Репертуар Бабочкина-актера в Малом театре, к сожалению, весьма небогат, и среди его ролей долго не было такого образа нашего современника, в котором смогла бы в полной мере проявиться многогранность таланта артиста. Поэтому понятна та творческая радость, с которой Бабочкин приступил к работе над ролью художника Аадама в пьесе Э. Раннета "Браконьеры", постановка которой была осуществлена М. Жаровым в 1961 году.
Роль Аадама весьма значительна в творческой биографии Бабочкина. Можно смело сказать, что созданный им образ является крупным завоеванием советского актерского искусства. Однако в прессе работа эта была освещена скупо, а иногда, с нашей точки зрения, и неверно. Поэтому, думается, следует рассказать о ней подробнее.
Бабочкин появляется в "Браконьерах" таким, каким мы постоянно видим его в жизни, даже одетый почти так же, как всегда, с неизменным беретом на голове (парик с неровными прядями темно-русых волос, выбивающимися из-под берета, и короткая, чуть заметная бородка не вносят существенных изменений в его внешний облик). Только пальто надето чуть-чуть небрежнее, чем обычно, а ярко-красный шарф придает костюму некоторую, не свойственную Бабочкину экстравагантность.
И взгляд, которым окидывает комнату Аадам, и интонации его первых реплик - тоже знакомые, "бабочкинские". Но это только самое первое, минутное впечатление. Очень скоро и незаметно для себя мы уже забываем о том, что перед нами артист Бабочкин, и видим другого, совсем не похожего на него художника Аадама...

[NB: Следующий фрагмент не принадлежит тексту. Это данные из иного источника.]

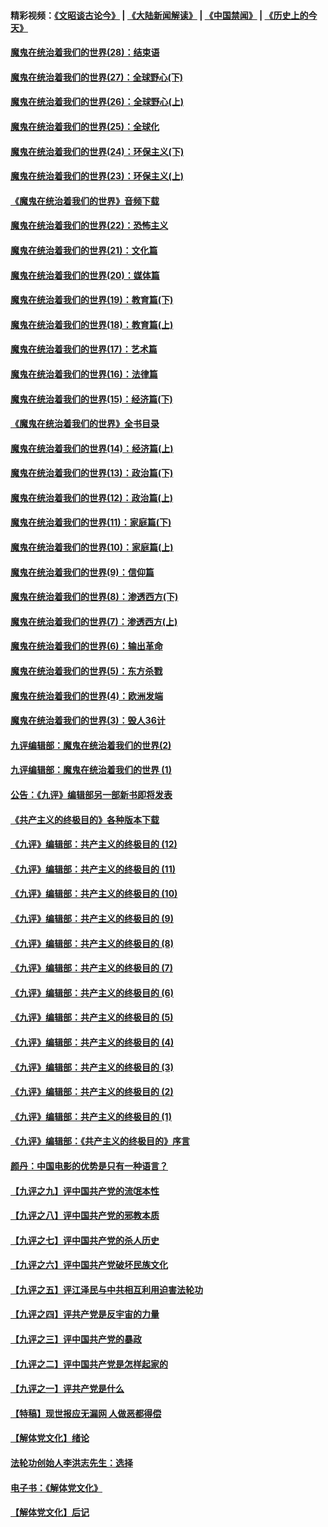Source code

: #### 精彩视频：[《文昭谈古论今》](https://github.com/gfw-breaker/wenzhao/blob/master/README.md?t=12271831) | [《大陆新闻解读》](https://github.com/gfw-breaker/ntdtv-comedy/blob/master/README.md?t=12271831) | [《中国禁闻》](https://github.com/gfw-breaker/ntdtv-news/blob/master/README.md?t=12271831) | [《历史上的今天》](https://github.com/gfw-breaker/today-in-history/blob/master/README.md?t=12271831) 

#### [魔鬼在统治着我们的世界(28)：结束语](../pages/nsc422/n10936246.md?t=12271831) 

#### [魔鬼在统治着我们的世界(27)：全球野心(下)](../pages/nsc422/n10928319.md?t=12271831) 

#### [魔鬼在统治着我们的世界(26)：全球野心(上)](../pages/nsc422/n10900318.md?t=12271831) 

#### [魔鬼在统治着我们的世界(25)：全球化](../pages/nsc422/n10788205.md?t=12271831) 

#### [魔鬼在统治着我们的世界(24)：环保主义(下)](../pages/nsc422/n10695307.md?t=12271831) 

#### [魔鬼在统治着我们的世界(23)：环保主义(上)](../pages/nsc422/n10688613.md?t=12271831) 

#### [《魔鬼在统治着我们的世界》音频下载](../pages/nsc422/n10635553.md?t=12271831) 

#### [魔鬼在统治着我们的世界(22)：恐怖主义](../pages/nsc422/n10614727.md?t=12271831) 

#### [魔鬼在统治着我们的世界(21)：文化篇](../pages/nsc422/n10597706.md?t=12271831) 

#### [魔鬼在统治着我们的世界(20)：媒体篇](../pages/nsc422/n10586579.md?t=12271831) 

#### [魔鬼在统治着我们的世界(19)：教育篇(下)](../pages/nsc422/n10564808.md?t=12271831) 

#### [魔鬼在统治着我们的世界(18)：教育篇(上)](../pages/nsc422/n10526970.md?t=12271831) 

#### [魔鬼在统治着我们的世界(17)：艺术篇](../pages/nsc422/n10499093.md?t=12271831) 

#### [魔鬼在统治着我们的世界(16)：法律篇](../pages/nsc422/n10485969.md?t=12271831) 

#### [魔鬼在统治着我们的世界(15)：经济篇(下)](../pages/nsc422/n10469975.md?t=12271831) 

#### [《魔鬼在统治着我们的世界》全书目录](../pages/nsc422/n10464261.md?t=12271831) 

#### [魔鬼在统治着我们的世界(14)：经济篇(上)](../pages/nsc422/n10457370.md?t=12271831) 

#### [魔鬼在统治着我们的世界(13)：政治篇(下)](../pages/nsc422/n10448270.md?t=12271831) 

#### [魔鬼在统治着我们的世界(12)：政治篇(上)](../pages/nsc422/n10444576.md?t=12271831) 

#### [魔鬼在统治着我们的世界(11)：家庭篇(下)](../pages/nsc422/n10440961.md?t=12271831) 

#### [魔鬼在统治着我们的世界(10)：家庭篇(上)](../pages/nsc422/n10435448.md?t=12271831) 

#### [魔鬼在统治着我们的世界(9)：信仰篇](../pages/nsc422/n10432159.md?t=12271831) 

#### [魔鬼在统治着我们的世界(8)：渗透西方(下)](../pages/nsc422/n10429603.md?t=12271831) 

#### [魔鬼在统治着我们的世界(7)：渗透西方(上)](../pages/nsc422/n10426013.md?t=12271831) 

#### [魔鬼在统治着我们的世界(6)：输出革命](../pages/nsc422/n10421536.md?t=12271831) 

#### [魔鬼在统治着我们的世界(5)：东方杀戮](../pages/nsc422/n10417707.md?t=12271831) 

#### [魔鬼在统治着我们的世界(4)：欧洲发端](../pages/nsc422/n10414890.md?t=12271831) 

#### [魔鬼在统治着我们的世界(3)：毁人36计](../pages/nsc422/n10411583.md?t=12271831) 

#### [九评编辑部：魔鬼在统治着我们的世界(2)](../pages/nsc422/n10410036.md?t=12271831) 

#### [九评编辑部：魔鬼在统治着我们的世界 (1)](../pages/nsc422/n10406825.md?t=12271831) 

#### [公告：《九评》编辑部另一部新书即将发表](../pages/nsc422/n10405104.md?t=12271831) 

#### [《共产主义的终极目的》各种版本下载](../pages/nsc422/n10022138.md?t=12271831) 

#### [《九评》编辑部：共产主义的终极目的 (12)](../pages/nsc422/n9933272.md?t=12271831) 

#### [《九评》编辑部：共产主义的终极目的 (11)](../pages/nsc422/n9924973.md?t=12271831) 

#### [《九评》编辑部：共产主义的终极目的 (10)](../pages/nsc422/n9920883.md?t=12271831) 

#### [《九评》编辑部：共产主义的终极目的 (9)](../pages/nsc422/n9916363.md?t=12271831) 

#### [《九评》编辑部：共产主义的终极目的 (8)](../pages/nsc422/n9912488.md?t=12271831) 

#### [《九评》编辑部：共产主义的终极目的 (7)](../pages/nsc422/n9901176.md?t=12271831) 

#### [《九评》编辑部：共产主义的终极目的 (6)](../pages/nsc422/n9899359.md?t=12271831) 

#### [《九评》编辑部：共产主义的终极目的 (5)](../pages/nsc422/n9893174.md?t=12271831) 

#### [《九评》编辑部：共产主义的终极目的 (4)](../pages/nsc422/n9891246.md?t=12271831) 

#### [《九评》编辑部：共产主义的终极目的 (3)](../pages/nsc422/n9879879.md?t=12271831) 

#### [《九评》编辑部：共产主义的终极目的 (2)](../pages/nsc422/n9876205.md?t=12271831) 

#### [《九评》编辑部：共产主义的终极目的 (1)](../pages/nsc422/n9865857.md?t=12271831) 

#### [《九评》编辑部：《共产主义的终极目的》序言](../pages/nsc422/n9862666.md?t=12271831) 

#### [颜丹：中国电影的优势是只有一种语言？](../pages/nsc422/n9583062.md?t=12271831) 

#### [【九评之九】评中国共产党的流氓本性](../pages/nsc422/n737542.md?t=12271831) 

#### [【九评之八】评中国共产党的邪教本质](../pages/nsc422/n735942.md?t=12271831) 

#### [【九评之七】评中国共产党的杀人历史](../pages/nsc422/n733806.md?t=12271831) 

#### [【九评之六】评中国共产党破坏民族文化](../pages/nsc422/n731667.md?t=12271831) 

#### [【九评之五】评江泽民与中共相互利用迫害法轮功](../pages/nsc422/n730058.md?t=12271831) 

#### [【九评之四】评共产党是反宇宙的力量](../pages/nsc422/n727814.md?t=12271831) 

#### [【九评之三】评中国共产党的暴政](../pages/nsc422/n725597.md?t=12271831) 

#### [【九评之二】评中国共产党是怎样起家的](../pages/nsc422/n723946.md?t=12271831) 

#### [【九评之一】评共产党是什么](../pages/nsc422/n722529.md?t=12271831) 

#### [【特稿】现世报应无漏网 人做恶都得偿](../pages/nsc422/n4215167.md?t=12271831) 

#### [【解体党文化】绪论](../pages/nsc422/n1449356.md?t=12271831) 

#### [法轮功创始人李洪志先生：选择](../pages/nsc422/n3580738.md?t=12271831) 

#### [电子书：《解体党文化》](../pages/nsc422/n1573484.md?t=12271831) 

#### [【解体党文化】后记](../pages/nsc422/n1531999.md?t=12271831)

Уже в первой сцене с Яагупом - Жаровым Бабочкин дает почувствовать, что за внешней бравадой Аадама, за резкими выпадами против якобы преследующих его в Таллине "врагов", за злыми остротами по отношению к самому себе скрываются какое-то тягостное беспокойство, растерянность, которые наконец прорываются в откровенном признании: "Я потерял себя, Яагуп... Я - белка в колесе! Я приехал сюда, чтобы спрятаться от самого себя...". Мысль, очевидно, уже давно терзавшая Аадама, мысль, которую он боялся до конца
додумать даже наедине с собой, теперь высказана, высказана необыкновенно просто, без тени пафоса, рисовки, позы.
Это случайно вырвавшееся признание еще сильнее раздражает Аадама - Бабочкина, он мечет громы и молнии против тех, кто назвал его внутренним эмигрантом. Но вдруг он замолкает, ошеломленный появлением Меелы - Р. Нифонтовой, "красивой и стройной, как сама молодость". Аадам преображается - злость, мрачная ирония уступают место мягкому юмору. Художник восхищен прекрасным "произведением искусства", "чудом природы", как называет он Меелу.
Второй акт начинается мирной, идиллической картиной: Яагуп, сидя у печки, подбрасывает дрова в огонь, Меела расположилась в кресле и наблюдает за Аадамом, который полулежит на медвежьей шкуре, наслаждаясь уютом этого сказочного домика. Меела заводит разговор об искусстве и разрушает мнимый покой, которым тешил себя Аадам, - она мешает ему "укрыться", спастись от разговоров, которые волновали его в Таллине. Он вспоминает, что назавтра в Союзе художников назначено обсуждение его творчества.